NIOSH Finds Hanford Workers Skeptical About Exposure Levels
Friday, December 2, 2016 | 0
A lack of transparency, miscommunication between labor and management, and management’s skepticism of workers’ claims that they’re being sickened by chemical vapors at the Hanford Nuclear Reservation in Washington state has bred distrust at the facility, according to a report by the Tri-City Herald.
The National Institute for Occupational Safety and Health reported the distrust between labor and management as part of a larger report investigating claims that workers have been exposed to dangerous levels of chemical vapors from tanks storing nuclear waste. NIOSH found little evidence that exposure levels exceeded standards for maintaining a safe workplace, the Tri-City Herald reports.
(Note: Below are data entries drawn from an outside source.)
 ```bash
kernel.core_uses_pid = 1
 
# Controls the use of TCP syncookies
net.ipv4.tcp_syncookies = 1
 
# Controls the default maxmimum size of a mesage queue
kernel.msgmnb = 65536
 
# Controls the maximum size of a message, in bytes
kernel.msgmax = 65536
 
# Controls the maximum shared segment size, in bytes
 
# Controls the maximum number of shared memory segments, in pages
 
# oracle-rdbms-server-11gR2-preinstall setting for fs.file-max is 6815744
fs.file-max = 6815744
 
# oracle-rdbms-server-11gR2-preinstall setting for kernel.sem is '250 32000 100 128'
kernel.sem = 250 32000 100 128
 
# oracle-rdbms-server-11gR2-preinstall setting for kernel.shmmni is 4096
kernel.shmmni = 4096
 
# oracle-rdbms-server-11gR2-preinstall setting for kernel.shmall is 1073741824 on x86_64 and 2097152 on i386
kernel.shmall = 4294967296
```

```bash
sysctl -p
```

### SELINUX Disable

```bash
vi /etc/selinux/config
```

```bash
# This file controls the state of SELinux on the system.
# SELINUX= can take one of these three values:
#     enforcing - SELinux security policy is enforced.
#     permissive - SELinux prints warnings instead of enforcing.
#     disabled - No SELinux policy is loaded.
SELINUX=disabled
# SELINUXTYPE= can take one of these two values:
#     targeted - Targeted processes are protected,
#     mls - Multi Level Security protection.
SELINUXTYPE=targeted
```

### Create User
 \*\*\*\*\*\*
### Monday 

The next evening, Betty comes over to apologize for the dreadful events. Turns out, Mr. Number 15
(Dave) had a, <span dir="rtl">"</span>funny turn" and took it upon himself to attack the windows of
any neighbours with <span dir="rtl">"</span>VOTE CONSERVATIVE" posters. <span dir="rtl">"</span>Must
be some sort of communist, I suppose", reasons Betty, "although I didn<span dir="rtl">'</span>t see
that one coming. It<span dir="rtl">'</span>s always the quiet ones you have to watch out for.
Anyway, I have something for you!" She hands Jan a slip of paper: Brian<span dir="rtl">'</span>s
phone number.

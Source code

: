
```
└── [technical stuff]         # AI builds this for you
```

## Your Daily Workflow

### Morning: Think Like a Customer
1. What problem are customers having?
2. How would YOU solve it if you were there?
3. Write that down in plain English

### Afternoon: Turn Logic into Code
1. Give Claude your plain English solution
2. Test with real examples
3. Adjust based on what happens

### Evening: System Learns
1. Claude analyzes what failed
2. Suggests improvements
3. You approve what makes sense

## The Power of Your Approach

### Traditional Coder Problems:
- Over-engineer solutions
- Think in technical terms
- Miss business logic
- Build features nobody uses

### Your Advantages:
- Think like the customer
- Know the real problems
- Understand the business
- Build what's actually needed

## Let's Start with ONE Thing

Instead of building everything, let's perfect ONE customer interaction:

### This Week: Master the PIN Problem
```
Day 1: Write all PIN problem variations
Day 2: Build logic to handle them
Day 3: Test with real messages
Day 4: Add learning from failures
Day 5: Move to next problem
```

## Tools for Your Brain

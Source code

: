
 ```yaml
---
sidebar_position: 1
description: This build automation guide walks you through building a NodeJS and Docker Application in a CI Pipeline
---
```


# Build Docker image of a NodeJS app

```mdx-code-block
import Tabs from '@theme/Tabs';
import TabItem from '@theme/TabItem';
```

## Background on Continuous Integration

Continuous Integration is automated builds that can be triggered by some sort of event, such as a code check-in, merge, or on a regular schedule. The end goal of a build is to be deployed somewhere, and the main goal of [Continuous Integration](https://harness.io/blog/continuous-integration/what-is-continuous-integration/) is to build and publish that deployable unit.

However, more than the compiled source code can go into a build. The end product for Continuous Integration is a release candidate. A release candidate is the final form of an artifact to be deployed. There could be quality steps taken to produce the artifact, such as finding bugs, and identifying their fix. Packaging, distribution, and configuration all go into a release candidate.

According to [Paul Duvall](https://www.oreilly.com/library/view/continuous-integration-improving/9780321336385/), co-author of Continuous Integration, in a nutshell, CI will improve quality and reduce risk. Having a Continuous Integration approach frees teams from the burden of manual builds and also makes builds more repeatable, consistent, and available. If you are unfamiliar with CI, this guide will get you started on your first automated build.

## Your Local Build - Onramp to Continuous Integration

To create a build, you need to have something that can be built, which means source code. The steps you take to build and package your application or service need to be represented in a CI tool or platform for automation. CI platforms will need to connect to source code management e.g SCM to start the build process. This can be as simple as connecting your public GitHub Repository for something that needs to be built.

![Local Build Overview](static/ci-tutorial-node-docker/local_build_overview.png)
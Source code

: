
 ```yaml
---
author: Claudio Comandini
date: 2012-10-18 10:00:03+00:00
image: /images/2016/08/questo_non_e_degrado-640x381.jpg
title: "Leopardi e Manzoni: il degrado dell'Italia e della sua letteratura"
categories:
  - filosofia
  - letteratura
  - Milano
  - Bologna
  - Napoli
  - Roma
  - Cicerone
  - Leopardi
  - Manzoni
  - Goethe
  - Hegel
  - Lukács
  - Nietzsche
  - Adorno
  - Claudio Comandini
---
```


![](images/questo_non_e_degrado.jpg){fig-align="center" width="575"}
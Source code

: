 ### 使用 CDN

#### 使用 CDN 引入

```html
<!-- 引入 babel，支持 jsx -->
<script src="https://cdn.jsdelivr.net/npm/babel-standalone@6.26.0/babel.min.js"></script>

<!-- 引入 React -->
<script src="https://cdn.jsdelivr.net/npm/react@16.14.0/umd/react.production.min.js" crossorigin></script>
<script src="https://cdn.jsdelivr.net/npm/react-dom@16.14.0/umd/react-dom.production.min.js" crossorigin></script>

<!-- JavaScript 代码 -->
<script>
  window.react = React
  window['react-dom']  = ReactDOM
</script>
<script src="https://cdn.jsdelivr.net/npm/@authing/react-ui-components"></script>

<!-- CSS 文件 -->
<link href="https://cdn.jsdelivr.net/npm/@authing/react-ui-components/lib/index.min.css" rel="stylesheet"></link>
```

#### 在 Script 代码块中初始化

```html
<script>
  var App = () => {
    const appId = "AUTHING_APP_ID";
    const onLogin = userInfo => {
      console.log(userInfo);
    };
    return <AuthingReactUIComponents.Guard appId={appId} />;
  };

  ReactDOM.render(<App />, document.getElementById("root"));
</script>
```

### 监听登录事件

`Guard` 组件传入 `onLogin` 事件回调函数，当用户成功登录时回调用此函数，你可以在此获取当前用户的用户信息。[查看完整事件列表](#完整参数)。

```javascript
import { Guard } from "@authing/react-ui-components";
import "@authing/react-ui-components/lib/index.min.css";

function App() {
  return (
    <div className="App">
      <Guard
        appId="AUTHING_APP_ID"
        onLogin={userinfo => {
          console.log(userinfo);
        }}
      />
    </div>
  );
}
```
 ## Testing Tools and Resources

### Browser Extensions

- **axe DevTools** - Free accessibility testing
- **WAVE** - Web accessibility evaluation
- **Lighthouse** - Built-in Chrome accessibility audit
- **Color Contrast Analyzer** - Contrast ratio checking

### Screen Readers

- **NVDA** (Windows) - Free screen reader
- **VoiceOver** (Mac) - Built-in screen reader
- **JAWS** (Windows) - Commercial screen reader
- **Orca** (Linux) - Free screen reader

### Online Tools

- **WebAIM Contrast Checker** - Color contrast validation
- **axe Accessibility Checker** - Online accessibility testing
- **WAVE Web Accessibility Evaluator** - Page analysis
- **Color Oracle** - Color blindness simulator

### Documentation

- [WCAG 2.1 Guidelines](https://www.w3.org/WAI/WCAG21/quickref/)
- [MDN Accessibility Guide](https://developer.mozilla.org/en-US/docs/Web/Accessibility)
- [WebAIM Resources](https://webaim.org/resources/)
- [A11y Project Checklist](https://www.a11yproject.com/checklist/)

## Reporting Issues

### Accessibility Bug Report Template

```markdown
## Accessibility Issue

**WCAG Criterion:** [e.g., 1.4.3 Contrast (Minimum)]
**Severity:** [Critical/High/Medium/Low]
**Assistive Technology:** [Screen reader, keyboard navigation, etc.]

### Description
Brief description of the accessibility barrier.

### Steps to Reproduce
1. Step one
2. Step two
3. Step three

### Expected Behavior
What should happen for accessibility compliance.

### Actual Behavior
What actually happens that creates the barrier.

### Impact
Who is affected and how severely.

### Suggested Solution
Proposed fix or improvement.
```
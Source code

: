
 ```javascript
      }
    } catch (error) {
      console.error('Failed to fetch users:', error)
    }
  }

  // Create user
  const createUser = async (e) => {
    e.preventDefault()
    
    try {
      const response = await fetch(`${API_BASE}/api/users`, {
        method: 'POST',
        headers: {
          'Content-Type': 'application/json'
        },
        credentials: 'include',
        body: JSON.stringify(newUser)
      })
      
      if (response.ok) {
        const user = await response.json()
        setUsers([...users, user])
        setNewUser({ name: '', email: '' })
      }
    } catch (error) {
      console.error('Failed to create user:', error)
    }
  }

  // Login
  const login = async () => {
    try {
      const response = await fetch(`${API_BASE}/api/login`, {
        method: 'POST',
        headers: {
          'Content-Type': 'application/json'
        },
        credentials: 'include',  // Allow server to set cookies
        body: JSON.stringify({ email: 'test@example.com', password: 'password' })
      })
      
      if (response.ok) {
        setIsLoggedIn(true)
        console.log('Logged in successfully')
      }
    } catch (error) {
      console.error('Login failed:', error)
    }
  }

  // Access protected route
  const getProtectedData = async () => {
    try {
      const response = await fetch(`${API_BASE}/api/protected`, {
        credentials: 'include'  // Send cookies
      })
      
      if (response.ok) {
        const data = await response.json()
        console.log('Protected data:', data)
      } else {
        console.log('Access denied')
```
The U.S. Department of Energy, which hired a contractor to operate the Hanford site, requested the review by NIOSH as a growing number of workers have complained about symptoms including coughing, headaches, a metallic taste in the mouth and light-headedness, symptoms that are consistent with exposure to dangerous chemicals.
Six people at the facility were sent for medical evaluations on Wednesday, the Herald reports. And more than 60 workers have been evaluated for exposure complaints this year alone.
NIOSH said the government and its contract have taken steps toward protecting workers from dangerous vapors by installing monitors near the storage tanks and hiring industrial hygiene technicians. But workers remain concern that too much attention is directed toward monitoring rather than controlling vapors they say are being released.